AIM OF THE TASK
Using the records below, locate all lines containing "computationalUBound" and return them.

☆ ☆ ☆

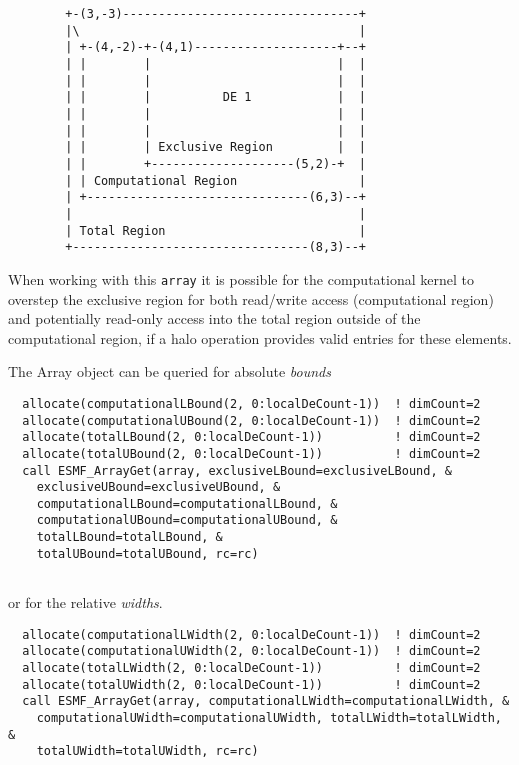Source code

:    \begin{verbatim}
        +-(3,-3)---------------------------------+ 
        |\                                       | 
        | +-(4,-2)-+-(4,1)--------------------+--+ 
        | |        |                          |  | 
        | |        |                          |  | 
        | |        |          DE 1            |  | 
        | |        |                          |  | 
        | |        |                          |  | 
        | |        | Exclusive Region         |  | 
        | |        +--------------------(5,2)-+  | 
        | | Computational Region                 | 
        | +-------------------------------(6,3)--+ 
        |                                        | 
        | Total Region                           | 
        +---------------------------------(8,3)--+ 
   \end{verbatim}
  
   When working with this {\tt array} it is possible for the computational
   kernel to overstep the exclusive region for both read/write access 
   (computational region) and potentially read-only access into the total region
   outside of the computational region, if a halo operation provides valid 
   entries for these elements. 
  
   The Array object can be queried for absolute {\em bounds} 

 \begin{verbatim}
  allocate(computationalLBound(2, 0:localDeCount-1))  ! dimCount=2
  allocate(computationalUBound(2, 0:localDeCount-1))  ! dimCount=2
  allocate(totalLBound(2, 0:localDeCount-1))          ! dimCount=2
  allocate(totalUBound(2, 0:localDeCount-1))          ! dimCount=2
  call ESMF_ArrayGet(array, exclusiveLBound=exclusiveLBound, &
    exclusiveUBound=exclusiveUBound, &
    computationalLBound=computationalLBound, &
    computationalUBound=computationalUBound, &
    totalLBound=totalLBound, &
    totalUBound=totalUBound, rc=rc)
 
\end{verbatim}
 

   or for the relative {\em widths}. 

 \begin{verbatim}
  allocate(computationalLWidth(2, 0:localDeCount-1))  ! dimCount=2
  allocate(computationalUWidth(2, 0:localDeCount-1))  ! dimCount=2
  allocate(totalLWidth(2, 0:localDeCount-1))          ! dimCount=2
  allocate(totalUWidth(2, 0:localDeCount-1))          ! dimCount=2
  call ESMF_ArrayGet(array, computationalLWidth=computationalLWidth, &
    computationalUWidth=computationalUWidth, totalLWidth=totalLWidth, &
    totalUWidth=totalUWidth, rc=rc)
 
\end{verbatim}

☆ ☆ ☆

REPLY
  allocate(computationalUBound(2, 0:localDeCount-1))  ! dimCount=2
    computationalUBound=computationalUBound, &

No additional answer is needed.